The reason why UCI oblicatory needs isready after uciok is that it acts as a signal that all options are now set as desired, and in particular that it is now safe to act on any options that were left at their default setting. Otherwise you would run the risk of trying to allocate huge hash by default, only to discover later that the GUI only requests small hash.
Xboard does not have that explicitly, but it could be mimicked by the command ping and it is implicit by the behavior expected. For instance, in the protocol it says "xboard may send a sequence like "force", "new", "ping". You must not send the pong response until after you have finished executing the "new" command and are ready for the new game to start".
More accurate would be to say that pinging can be done always, but after startup is mandatory in UCI, but not in XBoard.
So, sending moves to an engine that did not complete the new process does not sound a good idea. Not that "ping 2" was the first ping sent to the engine after all initial transactions of parameters set up.
As ping is never mandatory in XBoard protocol, there is nothing bad about this.
Ok, then it is a limitation of xboard protocol, not cutechess, unless the initialization is triggered by new (see below).
In the Gaviota version I am about to release, I tried delaying all costly initializations until ping is received to synchronize it with the UCI spirit of isready (if the ping feature was accepted by the GUI, or course). However, that attempt broke xboard compatibility with cutechess. Therefore, I had to remove it (more specifically, I now assume that new internally implies new + ping).
Well, the ping/isready here is not sent for the benefit of the GUI, so it doesn't have to assume anything internally. The reason ping is not mandatory here indeed is that the engine can conclude from the 'new' command that the GUI wants to start a game with the currently set parameters.
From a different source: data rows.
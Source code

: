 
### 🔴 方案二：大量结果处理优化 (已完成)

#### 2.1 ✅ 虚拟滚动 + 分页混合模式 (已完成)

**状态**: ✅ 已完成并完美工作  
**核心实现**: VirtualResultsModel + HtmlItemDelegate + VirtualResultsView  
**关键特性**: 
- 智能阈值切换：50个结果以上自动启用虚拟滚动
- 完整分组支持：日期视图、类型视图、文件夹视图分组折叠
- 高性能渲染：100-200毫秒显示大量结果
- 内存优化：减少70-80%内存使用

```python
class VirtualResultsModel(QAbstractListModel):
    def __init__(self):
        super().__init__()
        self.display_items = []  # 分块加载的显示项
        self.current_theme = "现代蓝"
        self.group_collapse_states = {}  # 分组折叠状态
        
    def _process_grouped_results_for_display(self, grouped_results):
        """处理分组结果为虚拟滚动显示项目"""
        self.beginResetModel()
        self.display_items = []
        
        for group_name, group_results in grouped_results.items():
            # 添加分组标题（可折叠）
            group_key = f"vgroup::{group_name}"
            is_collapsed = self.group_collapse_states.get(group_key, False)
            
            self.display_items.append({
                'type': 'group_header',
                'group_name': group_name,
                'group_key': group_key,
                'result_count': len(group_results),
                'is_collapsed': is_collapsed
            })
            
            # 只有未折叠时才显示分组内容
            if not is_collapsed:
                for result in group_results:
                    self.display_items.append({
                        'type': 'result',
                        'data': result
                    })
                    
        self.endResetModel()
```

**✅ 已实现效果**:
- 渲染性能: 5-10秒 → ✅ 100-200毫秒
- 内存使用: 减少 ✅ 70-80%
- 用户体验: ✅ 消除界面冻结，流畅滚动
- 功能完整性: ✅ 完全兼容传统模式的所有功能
That the GUI allows some 'courtesy time' for the engine to implement the settings is an implementation choice that is not guaranteed by the protocol. The GUI could very well start the engine's clock the instant it sends 'new'. Presumably cutechess-cli only starts the clock on receiving the pong after you processed the moves, so it even allows you to process the move before the game starts. It is up to the GUI to decide with which command it wants to synchronize the clocks.
I think it would be safer for cutechess to send ping after new, or at least just before the first usermove. I cannot say it is a bug since the xboard protocol is not really spelling things out, but very close. Xboard protocol should say what commands are guaranteed to be followed by ping before moves on the board are played or the engines is set to think, so the engine knows what kind of guarantees there are to manage the initialization processes more efficiently.
I see no need for this. Proper implementation is to let 'new' trigger the current option settings (as received by the preceding 'memory', 'cores', 'egtpath' instructions) to take effect.
That is what I am actually doing, but then I suggest to spell that out in the documentation. As I read it, it is an interpretation that that is the best point to trigger the initialization, but it is better not to be guessing.
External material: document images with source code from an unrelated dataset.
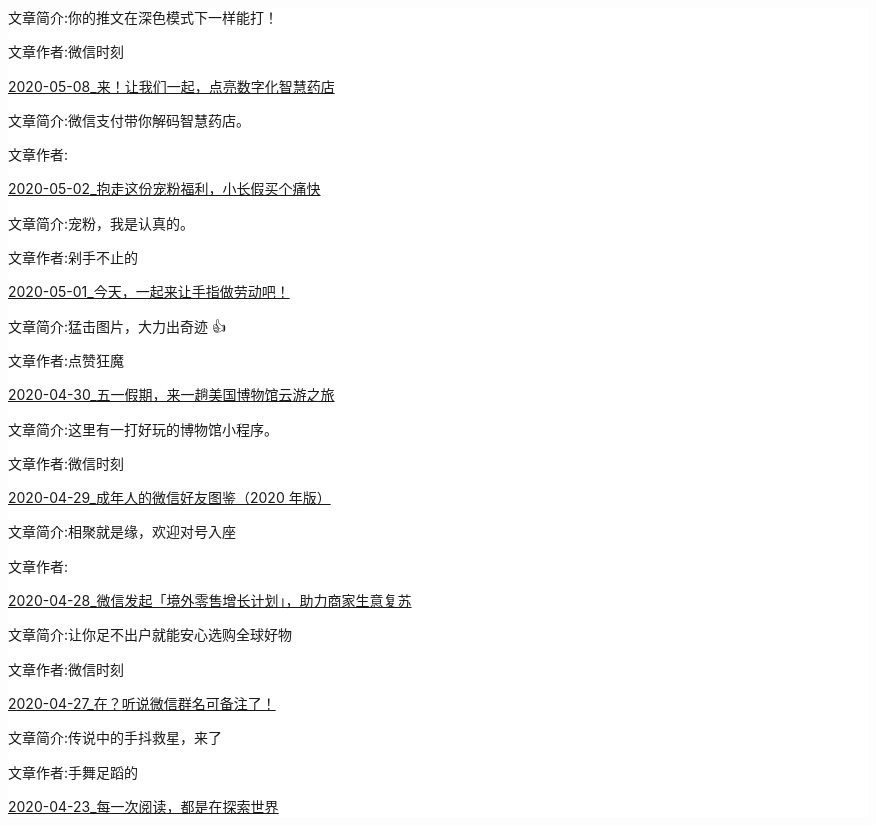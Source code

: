 文章简介:你的推文在深色模式下一样能打！

文章作者:微信时刻

[2020-05-08_来！让我们一起，点亮数字化智慧药店](http://mp.weixin.qq.com/s?__biz=MjM5MDYxMzg2NQ==&amp;mid=2657296786&amp;idx=1&amp;sn=b0625a0f5ed01e0707b105668ff31377&amp;chksm=bdd5a9948aa220828e3d228ad39c4a13b586f2cc6aa661f1910a16def1950cde42368d9b7b8a&amp;scene=27#wechat_redirect)

文章简介:微信支付带你解码智慧药店。

文章作者:

[2020-05-02_抱走这份宠粉福利，小长假买个痛快](http://mp.weixin.qq.com/s?__biz=MjM5MDYxMzg2NQ==&amp;mid=2657296771&amp;idx=1&amp;sn=83967c8bba95ebdfd1d5dffaabfac4e0&amp;chksm=bdd5a9858aa22093cb0b166b3c69b6fbafba6dd4eeb00dee93894ebef296b75c1995af9f572f&amp;scene=27#wechat_redirect)

文章简介:宠粉，我是认真的。

文章作者:剁手不止的

[2020-05-01_今天，一起来让手指做劳动吧！](http://mp.weixin.qq.com/s?__biz=MjM5MDYxMzg2NQ==&amp;mid=2657296769&amp;idx=1&amp;sn=6a457d86673937202988b600b6b11954&amp;chksm=bdd5a9878aa220919e9cec48b8e36c3a7a4872160512f526a67aa3d0ad158e2f04e228b425d2&amp;scene=27#wechat_redirect)

文章简介:猛击图片，大力出奇迹 👍

文章作者:点赞狂魔

[2020-04-30_五一假期，来一趟美国博物馆云游之旅](http://mp.weixin.qq.com/s?__biz=MjM5MDYxMzg2NQ==&amp;mid=2657296757&amp;idx=1&amp;sn=14248ac8113b420abd98440bdc33f82a&amp;chksm=bdd5a9738aa220652b1d4ca3f2daba9940907cc05ebfc98382bc31ed0385b0bfff9aace2f25b&amp;scene=27#wechat_redirect)

文章简介:这里有一打好玩的博物馆小程序。

文章作者:微信时刻

[2020-04-29_成年人的微信好友图鉴（2020 年版）](http://mp.weixin.qq.com/s?__biz=MjM5MDYxMzg2NQ==&amp;mid=2657296745&amp;idx=1&amp;sn=5bab1de7a0ec7c7e3b0fb4600e7aabb3&amp;chksm=bdd5a96f8aa22079e0351c901a8742d031b94f672a076325f5205dd47e4e3619a2eaacd40058&amp;scene=27#wechat_redirect)

文章简介:相聚就是缘，欢迎对号入座

文章作者:

[2020-04-28_微信发起「境外零售增长计划」，助力商家生意复苏](http://mp.weixin.qq.com/s?__biz=MjM5MDYxMzg2NQ==&amp;mid=2657296725&amp;idx=1&amp;sn=6f0a71d8ae809ffdbcd6dae95f5e787a&amp;chksm=bdd5a9538aa22045e3b8bb5f849a02ee792cb4ea3f20eb21356c57347479d785c8787880301e&amp;scene=27#wechat_redirect)

文章简介:让你足不出户就能安心选购全球好物

文章作者:微信时刻

[2020-04-27_在？听说微信群名可备注了！](http://mp.weixin.qq.com/s?__biz=MjM5MDYxMzg2NQ==&amp;mid=2657296688&amp;idx=1&amp;sn=373b2db2a72eecce1ca04719f8f683cb&amp;chksm=bdd5a9368aa22020a9c4d9520d13cd506bfc4ddc9cd6acd0277b77449381ef28b7969ba213fb&amp;scene=27#wechat_redirect)

文章简介:传说中的手抖救星，来了

文章作者:手舞足蹈的

[2020-04-23_每一次阅读，都是在探索世界](http://mp.weixin.qq.com/s?__biz=MjM5MDYxMzg2NQ==&amp;mid=2657296652&amp;idx=1&amp;sn=6d2933bcf65d2c3f719828f7ffeac22e&amp;chksm=bdd5a90a8aa2201c661b143681603c66418848465be9d97c494d7b1828264a792fd9bc2ab2c0&amp;scene=27#wechat_redirect)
Anyway, cutechess cli sends moves before the first ping, so it has to assume that at one point the engine finished the installation, so it must be assuming that new triggers that.

Miguel

That works perfectly, in the absense of any ping. GUIs can probe if you are done with it by sending ping, when they desire to do so.

The only place where XBoard protocol really needs ping is to know if a search that it tried to abort with a force command has terminated with or without producing a move.
User avatar
hgm
Posts: 27796
Joined: Fri Mar 10, 2006 10:06 am
Location: Amsterdam
Full name: H G Muller

Re: Ping, Xboard, and Cutechess-cli

Post by hgm »

Well, I suppose it really assumes the initialization is triggered by the commands that specify them. E.g. that 'egtpath' would trigger the initialization of EGTs, that 'memory' would make the engine allocate hash memory, etc. In XBoard protocol there really isn't any reason postpone the initialization until 'new'. It is much more straightforward than UCI in this respect. The engine only has to do what it is told to do at the moment it is told to do it (and done doing anything it had to do before). Postponing things to other commands is just something the engine author could decide to do for convenience (whatever he might think that is).

In UCI there is no guarantee you will get certain settings, as they have a default, and the GUI could very well be happy with the default and suppress sending setoption in that case. So it can happen that you receive 'isready' without having received a hash or egtpath option setting. In XBoard protocol the engine does not report a default value for memory use or EGT path. So the GUI must send it memory and EGT commands to define these quantities. If it doesn't send memory, the engine is not guaranteed to have allocated any hash at all. (Some of my engines would not.)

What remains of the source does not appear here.